Eule und Lerche über Pro und Contra des frühen Schulstarts f79 – das Jugendmagazin | 01.10.2019 | Hannah Singler, Philip Thomas

Wecker mit Verlauf

Bei der Frage nach der richtigen Uhrzeit für den Schulstart scheiden sich die Geister. Eule und Lerche im Für und Wider.

Wann wachen die Menschen endlich auf?

Leistungsdruck, Überforderung, Stress. Viele Schüler leiden darunter. Der Wunsch, gute Leistungen zu erbringen, ist groß. Die Lösung soll nun ein späterer Schulbeginn sein. Und schon glaubt man, dass dadurch alle Probleme gelöst werden? Das eigentliche Problem von Erschöpfung wird damit nicht bekämpft.

Ausreichend Schlaf ist wichtig, keine Frage. Eine Studie der Universität Washington zeigt: Die Schlafdauer bei Schülern verlängert sich, wenn die Schule 55 Minuten später startet. Die Schüler sind wacher. Aber bringt ein späterer Schulbeginn wirklich mehr Schlaf? Nein! Auf lange Sicht werden die Schüler später ins Bett gehen. Der Tag verschiebt sich nach hinten. Gerade in der Oberstufe sind sieben Stunden mit Pausen an der Tagesordnung. Wer dann noch seinen Hobbys nachgehen möchte oder auf die nächste Klausur lernen muss, ist schnell überfordert. Der Ausweg ist dann weniger Schlaf. Das kann niemand wollen.

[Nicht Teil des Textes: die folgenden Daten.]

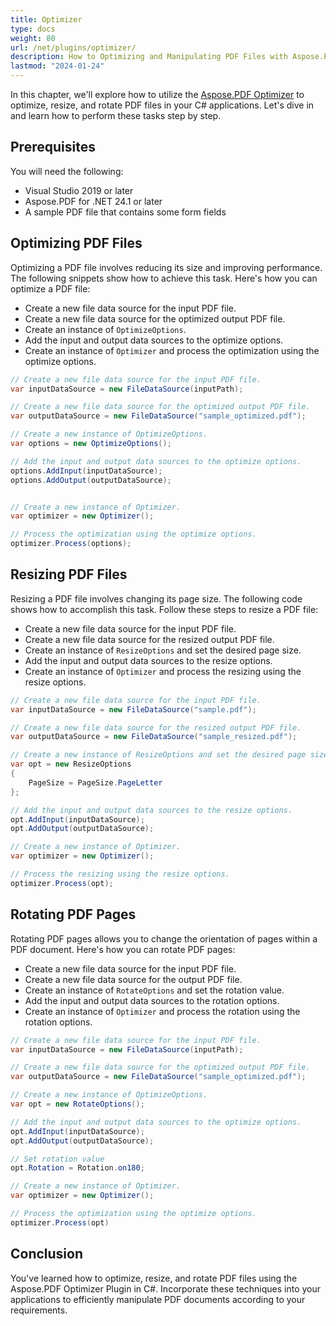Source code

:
 ```yaml
---
title: Optimizer 
type: docs
weight: 80
url: /net/plugins/optimizer/
description: How to Optimizing and Manipulating PDF Files with Aspose.PDF Optimizer
lastmod: "2024-01-24"
---
```


In this chapter, we'll explore how to utilize the [Aspose.PDF Optimizer](https://products.aspose.org/pdf/net/optimizer/) to optimize, resize, and rotate PDF files in your C# applications.
Let's dive in and learn how to perform these tasks step by step.

## Prerequisites

You will need the following:

* Visual Studio 2019 or later
* Aspose.PDF for .NET 24.1 or later
* A sample PDF file that contains some form fields

## Optimizing PDF Files

Optimizing a PDF file involves reducing its size and improving performance. The following snippets show how to achieve this task. Here's how you can optimize a PDF file:

* Create a new file data source for the input PDF file.
* Create a new file data source for the optimized output PDF file.
* Create an instance of `OptimizeOptions`.
* Add the input and output data sources to the optimize options.
* Create an instance of `Optimizer` and process the optimization using the optimize options.

```cs
// Create a new file data source for the input PDF file.
var inputDataSource = new FileDataSource(inputPath);

// Create a new file data source for the optimized output PDF file.
var outputDataSource = new FileDataSource("sample_optimized.pdf");

// Create a new instance of OptimizeOptions.
var options = new OptimizeOptions();

// Add the input and output data sources to the optimize options.
options.AddInput(inputDataSource);
options.AddOutput(outputDataSource);


// Create a new instance of Optimizer.
var optimizer = new Optimizer();

// Process the optimization using the optimize options.
optimizer.Process(options);
```

## Resizing PDF Files

Resizing a PDF file involves changing its page size. The following code shows how to accomplish this task. Follow these steps to resize a PDF file:

* Create a new file data source for the input PDF file.
* Create a new file data source for the resized output PDF file.
* Create an instance of `ResizeOptions` and set the desired page size.
* Add the input and output data sources to the resize options.
* Create an instance of `Optimizer` and process the resizing using the resize options.

```cs
// Create a new file data source for the input PDF file.
var inputDataSource = new FileDataSource("sample.pdf");

// Create a new file data source for the resized output PDF file.
var outputDataSource = new FileDataSource("sample_resized.pdf");

// Create a new instance of ResizeOptions and set the desired page size.
var opt = new ResizeOptions
{
    PageSize = PageSize.PageLetter
};

// Add the input and output data sources to the resize options.
opt.AddInput(inputDataSource);
opt.AddOutput(outputDataSource);

// Create a new instance of Optimizer.
var optimizer = new Optimizer();

// Process the resizing using the resize options.
optimizer.Process(opt);
```

## Rotating PDF Pages

Rotating PDF pages allows you to change the orientation of pages within a PDF document. Here's how you can rotate PDF pages:

* Create a new file data source for the input PDF file.
* Create a new file data source for the output PDF file.
* Create an instance of `RotateOptions` and set the rotation value.
* Add the input and output data sources to the rotation options.
* Create an instance of `Optimizer` and process the rotation using the rotation options.

```cs
// Create a new file data source for the input PDF file.
var inputDataSource = new FileDataSource(inputPath);

// Create a new file data source for the optimized output PDF file.
var outputDataSource = new FileDataSource("sample_optimized.pdf");

// Create a new instance of OptimizeOptions.
var opt = new RotateOptions();

// Add the input and output data sources to the optimize options.
opt.AddInput(inputDataSource);
opt.AddOutput(outputDataSource);

// Set rotation value
opt.Rotation = Rotation.on180;

// Create a new instance of Optimizer.
var optimizer = new Optimizer();

// Process the optimization using the optimize options.
optimizer.Process(opt)
```

## Conclusion

You've learned how to optimize, resize, and rotate PDF files using the Aspose.PDF Optimizer Plugin in C#. Incorporate these techniques into your applications to efficiently manipulate PDF documents according to your requirements.
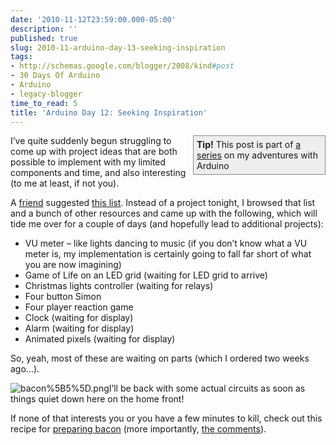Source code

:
 ```yaml
---
date: '2010-11-12T23:59:00.000-05:00'
description: ''
published: true
slug: 2010-11-arduino-day-13-seeking-inspiration
tags:
- http://schemas.google.com/blogger/2008/kind#post
- 30 Days Of Arduino
- Arduino
- legacy-blogger
time_to_read: 5
title: 'Arduino Day 12: Seeking Inspiration'
---
```


<div style="border-bottom: #888 1px solid; border-left: #888 1px solid; padding-bottom: 5px; background-color: #eee; margin: 0px auto; padding-left: 5px; width: 200px; padding-right: 5px; float: right; border-top: #888 1px solid; border-right: #888 1px solid; padding-top: 5px;"><strong>Tip!</strong> This post is part of <a href="http://blog.wassupy.com/search/label/30%20Days%20Of%20Arduino">a series</a> on my adventures with Arduino</div>

I’ve quite suddenly begun struggling to come up with project ideas that are both possible to implement with my limited components and time, and also interesting (to me at least, if not you). 

A <a href="http://twitter.com/#!/corsae/status/1655470213300224" target="_blank">friend</a> suggested <a href="http://courses.cit.cornell.edu/ee476/FinalProjects/" target="_blank">this list</a>. Instead of a project tonight, I browsed that list and a bunch of other resources and came up with the following, which will tide me over for a couple of days (and hopefully lead to additional projects):  <ul>   <li>VU meter – like lights dancing to music (if you don’t know what a VU meter is, my implementation is certainly going to fall far short of what you are now imagining) </li>    <li>Game of Life on an LED grid (waiting for LED grid to arrive) </li>    <li>Christmas lights controller (waiting for relays) </li>    <li>Four button Simon </li>    <li>Four player reaction game </li>    <li>Clock (waiting for display) </li>    <li>Alarm (waiting for display) </li>    <li>Animated pixels (waiting for display) </li> </ul>

So, yeah, most of these are waiting on parts (which I ordered two weeks ago…).

![bacon%5B5%5D.png](bacon%5B5%5D.png)I’ll be back with some actual circuits as soon as things quiet down here on the home front!

If none of that interests you or you have a few minutes to kill, check out this recipe for <a href="http://www.foodnetwork.com/recipes/rachael-ray/late-night-bacon-recipe/reviews/index.html" target="_blank">preparing bacon</a> (more importantly, <a href="http://www.foodnetwork.com/recipes/rachael-ray/late-night-bacon-recipe/reviews/index.html" target="_blank">the comments</a>).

Oft wird die Bedeutung der Schlafqualität vernachlässigt. 43 Prozent der Schüler leiden nach Untersuchungen der DAK Gesundheit 2017 unter Stress. 32 Prozent davon klagen über Schlafprobleme. Stress und schlechter Schlaf hängen demnach zusammen. Trotz der empfohlenen achteinhalb Stunden Schlaf können Schüler erschöpft und unkonzentriert sein. Viel wichtiger als später Aufstehen ist: Stress reduzieren. 

In meiner eigenen Schulzeit habe ich die Erfahrung gemacht, dass ich meine Leistungshochs immer in den Morgenstunden hatte. Je später es wurde, desto weniger konnte ich mich konzentrieren. Wer bereits morgens viel geleistet hat, fühlt sich produktiver.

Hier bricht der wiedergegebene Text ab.